For instance, the company prices one Pizza at $50 and informs customers that if they buy the second Pizza, it would be worth $40 only, resulting in a saving of $10. A company does that knowing that after the first Pizza, the utility for the customer would considerably go down. Therefore, they would not buy the same Pizza at $50. But, if a customer gets a discount, they might see some utility in buying the second Pizza.
Therefore, the concept helps companies ensure that the utility of their products does not diminish.
Exceptions to Marginal Benefits
There are some products whose marginal benefit does not change over time. For instance, medicines retain their utility as long as the patient needs them. Also, there are some staple items whose utility remains intact over time, for example, bread or milk.

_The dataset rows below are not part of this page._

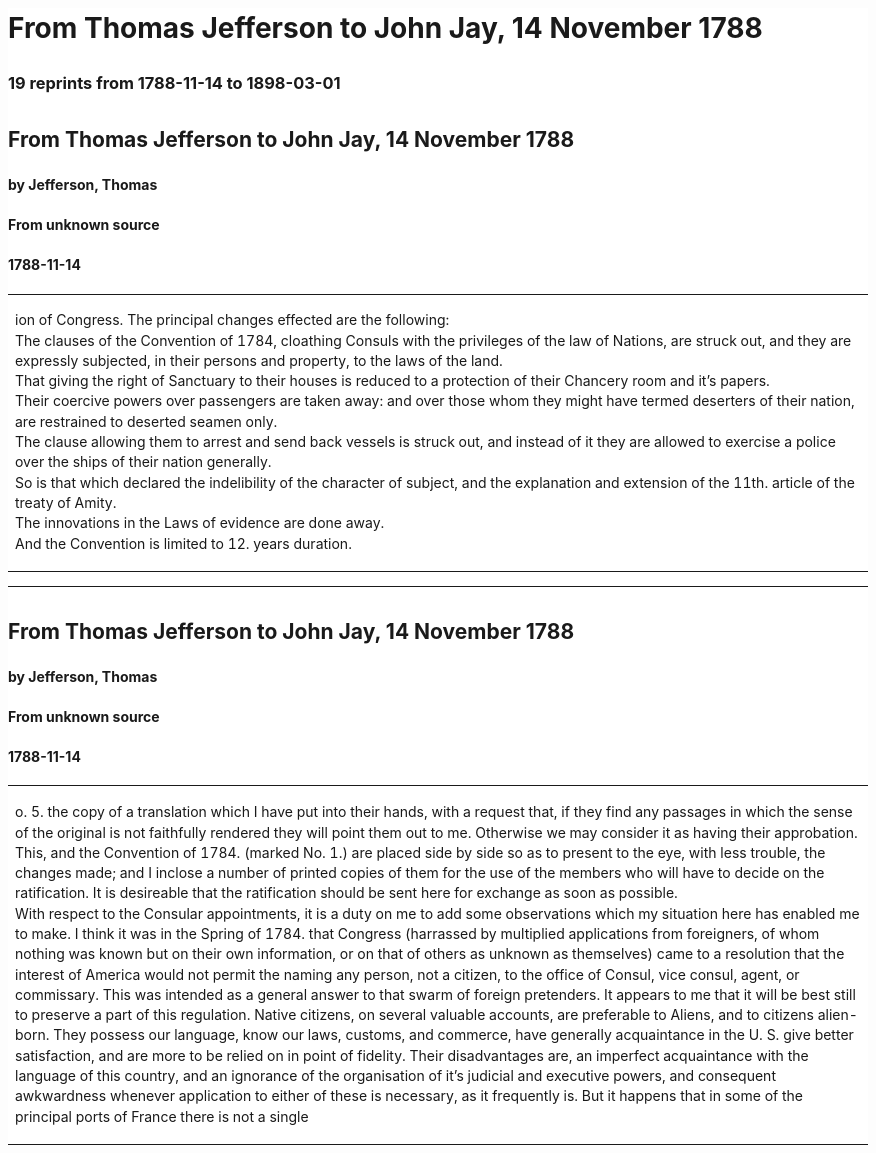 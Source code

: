 
# From Thomas Jefferson to John Jay, 14 November 1788

### 19 reprints from 1788-11-14 to 1898-03-01

## From Thomas Jefferson to John Jay, 14 November 1788

#### by Jefferson, Thomas

#### From unknown source

#### 1788-11-14

<table style="width: 100%;"><tr><td style="width: 50%">

ion of Congress. The principal changes effected are the following:  
The clauses of the Convention of 1784, cloathing Consuls with the  privileges of the law of Nations, are struck out, and they are expressly subjected, in their persons and property, to the laws of the land.  
That giving the right of Sanctuary to their houses is reduced to a protection of their Chancery room and it’s papers.  
Their coercive powers over passengers are taken away: and over those whom they might have termed deserters of their nation, are restrained to deserted seamen only.  
The clause allowing them to arrest and send back vessels is struck out, and instead of it they are allowed to exercise a police over the ships of their nation generally.  
So is that which declared the indelibility of the character of subject, and the explanation and extension of the 11th. article of the treaty of Amity.  
The innovations in the Laws of evidence are done away.  
And the Convention is limited to 12. years duration.
</td></tr></table>

---

## From Thomas Jefferson to John Jay, 14 November 1788

#### by Jefferson, Thomas

#### From unknown source

#### 1788-11-14

<table style="width: 100%;"><tr><td style="width: 50%">

o. 5. the copy of a translation which I have put into their hands, with a request that, if they find any passages in which the sense of the original is not faithfully rendered they will point them out to me. Otherwise we may consider it as having their approbation. This, and the Convention of 1784. (marked No. 1.) are placed side by side so as to present to the  eye, with less trouble, the changes made; and I inclose a number of printed copies of them for the use of the members who will have to decide on the ratification. It is desireable that the ratification should be sent here for exchange as soon as possible.  
With respect to the Consular appointments, it is a duty on me to add some observations which my situation here has enabled me to make. I think it was in the Spring of 1784. that Congress (harrassed by multiplied applications from foreigners, of whom nothing was known but on their own information, or on that of others as unknown as themselves) came to a resolution that the interest of America would not permit the naming any person, not a citizen, to the office of Consul, vice consul, agent, or commissary. This was intended as a general answer to that swarm of foreign pretenders. It appears to me that it will be best still to preserve a part of this regulation. Native citizens, on several valuable accounts, are preferable to Aliens, and to citizens alien-born. They possess our language, know our laws, customs, and commerce, have generally acquaintance in the U. S. give better satisfaction, and are more to be relied on in point of fidelity. Their disadvantages are, an imperfect acquaintance with the language of this country, and an ignorance of the organisation of it’s judicial and executive powers, and consequent awkwardness whenever application to either of these is necessary, as it frequently is. But it happens that in some of the principal ports of France there is not a single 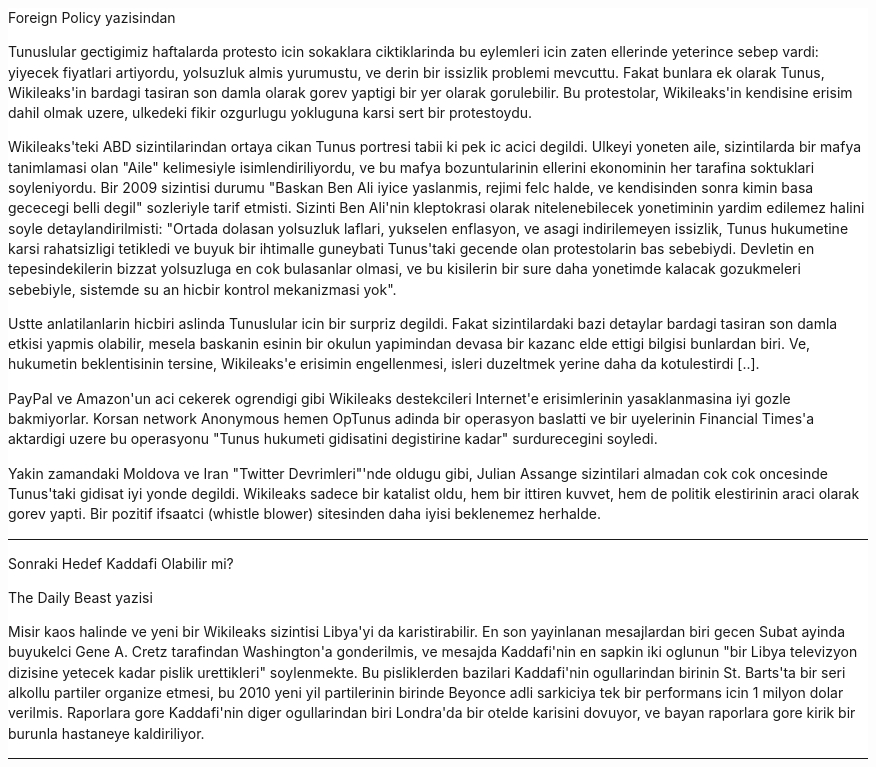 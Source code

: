 Foreign Policy yazisindan

Tunuslular gectigimiz haftalarda protesto icin sokaklara ciktiklarinda
bu eylemleri icin zaten ellerinde yeterince sebep vardi: yiyecek
fiyatlari artiyordu, yolsuzluk almis yurumustu, ve derin bir issizlik
problemi mevcuttu. Fakat bunlara ek olarak Tunus, Wikileaks'in bardagi
tasiran son damla olarak gorev yaptigi bir yer olarak gorulebilir. Bu
protestolar, Wikileaks'in kendisine erisim dahil olmak uzere, ulkedeki
fikir ozgurlugu yokluguna karsi sert bir protestoydu.

Wikileaks'teki ABD sizintilarindan ortaya cikan Tunus portresi tabii
ki pek ic acici degildi. Ulkeyi yoneten aile, sizintilarda bir mafya
tanimlamasi olan "Aile" kelimesiyle isimlendiriliyordu, ve bu mafya
bozuntularinin ellerini ekonominin her tarafina soktuklari
soyleniyordu. Bir 2009 sizintisi durumu "Baskan Ben Ali iyice
yaslanmis, rejimi felc halde, ve kendisinden sonra kimin basa gececegi
belli degil" sozleriyle tarif etmisti. Sizinti Ben Ali'nin kleptokrasi
olarak nitelenebilecek yonetiminin yardim edilemez halini soyle
detaylandirilmisti: "Ortada dolasan yolsuzluk laflari, yukselen
enflasyon, ve asagi indirilemeyen issizlik, Tunus hukumetine karsi
rahatsizligi tetikledi ve buyuk bir ihtimalle guneybati Tunus'taki
gecende olan protestolarin bas sebebiydi. Devletin en tepesindekilerin
bizzat yolsuzluga en cok bulasanlar olmasi, ve bu kisilerin bir sure
daha yonetimde kalacak gozukmeleri sebebiyle, sistemde su an hicbir
kontrol mekanizmasi yok".

Ustte anlatilanlarin hicbiri aslinda Tunuslular icin bir surpriz
degildi. Fakat sizintilardaki bazi detaylar bardagi tasiran son damla
etkisi yapmis olabilir, mesela baskanin esinin bir okulun yapimindan
devasa bir kazanc elde ettigi bilgisi bunlardan biri. Ve, hukumetin
beklentisinin tersine, Wikileaks'e erisimin engellenmesi, isleri
duzeltmek yerine daha da kotulestirdi [..].

PayPal ve Amazon'un aci cekerek ogrendigi gibi Wikileaks destekcileri
Internet'e erisimlerinin yasaklanmasina iyi gozle bakmiyorlar. Korsan
network Anonymous hemen OpTunus adinda bir operasyon baslatti ve bir
uyelerinin Financial Times'a aktardigi uzere bu operasyonu "Tunus
hukumeti gidisatini degistirine kadar" surdurecegini soyledi.

Yakin zamandaki Moldova ve Iran "Twitter Devrimleri"'nde oldugu gibi,
Julian Assange sizintilari almadan cok cok oncesinde Tunus'taki
gidisat iyi yonde degildi. Wikileaks sadece bir katalist oldu, hem bir
ittiren kuvvet, hem de politik elestirinin araci olarak gorev
yapti. Bir pozitif ifsaatci (whistle blower) sitesinden daha iyisi
beklenemez herhalde.

---

Sonraki Hedef Kaddafi Olabilir mi?

The Daily Beast yazisi

Misir kaos halinde ve yeni bir Wikileaks sizintisi Libya'yi da
karistirabilir. En son yayinlanan mesajlardan biri gecen Subat ayinda
buyukelci Gene A. Cretz tarafindan Washington'a gonderilmis, ve
mesajda Kaddafi'nin en sapkin iki oglunun "bir Libya televizyon
dizisine yetecek kadar pislik urettikleri" soylenmekte. Bu
pisliklerden bazilari Kaddafi'nin ogullarindan birinin St. Barts'ta
bir seri alkollu partiler organize etmesi, bu 2010 yeni yil
partilerinin birinde Beyonce adli sarkiciya tek bir performans icin 1
milyon dolar verilmis. Raporlara gore Kaddafi'nin diger ogullarindan
biri Londra'da bir otelde karisini dovuyor, ve bayan raporlara gore
kirik bir burunla hastaneye kaldiriliyor.

--- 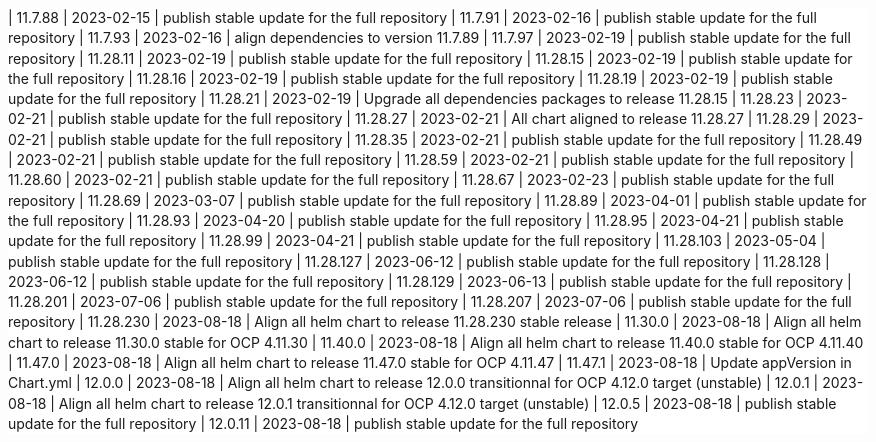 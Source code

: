 | 11.7.88 | 2023-02-15 | publish stable update for the full repository
| 11.7.91 | 2023-02-16 | publish stable update for the full repository
| 11.7.93 | 2023-02-16 | align dependencies to version 11.7.89
| 11.7.97 | 2023-02-19 | publish stable update for the full repository
| 11.28.11 | 2023-02-19 | publish stable update for the full repository
| 11.28.15 | 2023-02-19 | publish stable update for the full repository
| 11.28.16 | 2023-02-19 | publish stable update for the full repository
| 11.28.19 | 2023-02-19 | publish stable update for the full repository
| 11.28.21 | 2023-02-19 | Upgrade all dependencies packages to release 11.28.15
| 11.28.23 | 2023-02-21 | publish stable update for the full repository
| 11.28.27 | 2023-02-21 | All chart aligned to release 11.28.27
| 11.28.29 | 2023-02-21 | publish stable update for the full repository
| 11.28.35 | 2023-02-21 | publish stable update for the full repository
| 11.28.49 | 2023-02-21 | publish stable update for the full repository
| 11.28.59 | 2023-02-21 | publish stable update for the full repository
| 11.28.60 | 2023-02-21 | publish stable update for the full repository
| 11.28.67 | 2023-02-23 | publish stable update for the full repository
| 11.28.69 | 2023-03-07 | publish stable update for the full repository
| 11.28.89 | 2023-04-01 | publish stable update for the full repository
| 11.28.93 | 2023-04-20 | publish stable update for the full repository
| 11.28.95 | 2023-04-21 | publish stable update for the full repository
| 11.28.99 | 2023-04-21 | publish stable update for the full repository
| 11.28.103 | 2023-05-04 | publish stable update for the full repository
| 11.28.127 | 2023-06-12 | publish stable update for the full repository
| 11.28.128 | 2023-06-12 | publish stable update for the full repository
| 11.28.129 | 2023-06-13 | publish stable update for the full repository
| 11.28.201 | 2023-07-06 | publish stable update for the full repository
| 11.28.207 | 2023-07-06 | publish stable update for the full repository
| 11.28.230 | 2023-08-18 | Align all helm chart to release 11.28.230 stable release
| 11.30.0 | 2023-08-18 | Align all helm chart to release 11.30.0 stable for OCP 4.11.30
| 11.40.0 | 2023-08-18 | Align all helm chart to release 11.40.0 stable for OCP 4.11.40
| 11.47.0 | 2023-08-18 | Align all helm chart to release 11.47.0 stable for OCP 4.11.47
| 11.47.1 | 2023-08-18 | Update appVersion in Chart.yml
| 12.0.0 | 2023-08-18 | Align all helm chart to release 12.0.0 transitionnal for OCP 4.12.0 target (unstable)
| 12.0.1 | 2023-08-18 | Align all helm chart to release 12.0.1 transitionnal for OCP 4.12.0 target (unstable)
| 12.0.5 | 2023-08-18 | publish stable update for the full repository
| 12.0.11 | 2023-08-18 | publish stable update for the full repository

Law of Diminishing Marginal Utility
The concept of marginal utility comes from the Law of Diminishing Marginal Utility. As per this Economics law, as the consumer increases the consumption of products or services, they get less satisfaction from every increasing unit of it. The only way to increase the utility of the next unit for the consumer is to decrease the price.
Marginal cost is the additional cost to produce one unit. Similar to marginal utility or benefit, marginal cost is also high initially and drops as the production increases. The decrease in marginal cost is beneficial for the company, suggesting the overhead cost is spread over a large number of units. This happens because the manufacturer uses the full capacity of the equipment available.
However, over a period of time, this marginal cost starts rising again as the manufacturer decides to expand the capacity. For increasing the capacity, a company would need to buy additional equipment, resulting in an increase in the marginal cost. An increase in marginal cost put a negative effect on the marginal revenue, and it starts dropping.
Point of Intersection
As long as the marginal revenue or the marginal benefit for a company is greater than the marginal cost of producing the item, it will be profitable for the company to make the product. Therefore, a company can continue to increase production until it hits the profit-maximizing level of output. This point is the point of intersection, where the marginal revenue equals marginal cost. Beyond this point, costs for the company would increase, but producing less than that level leaves you with profit.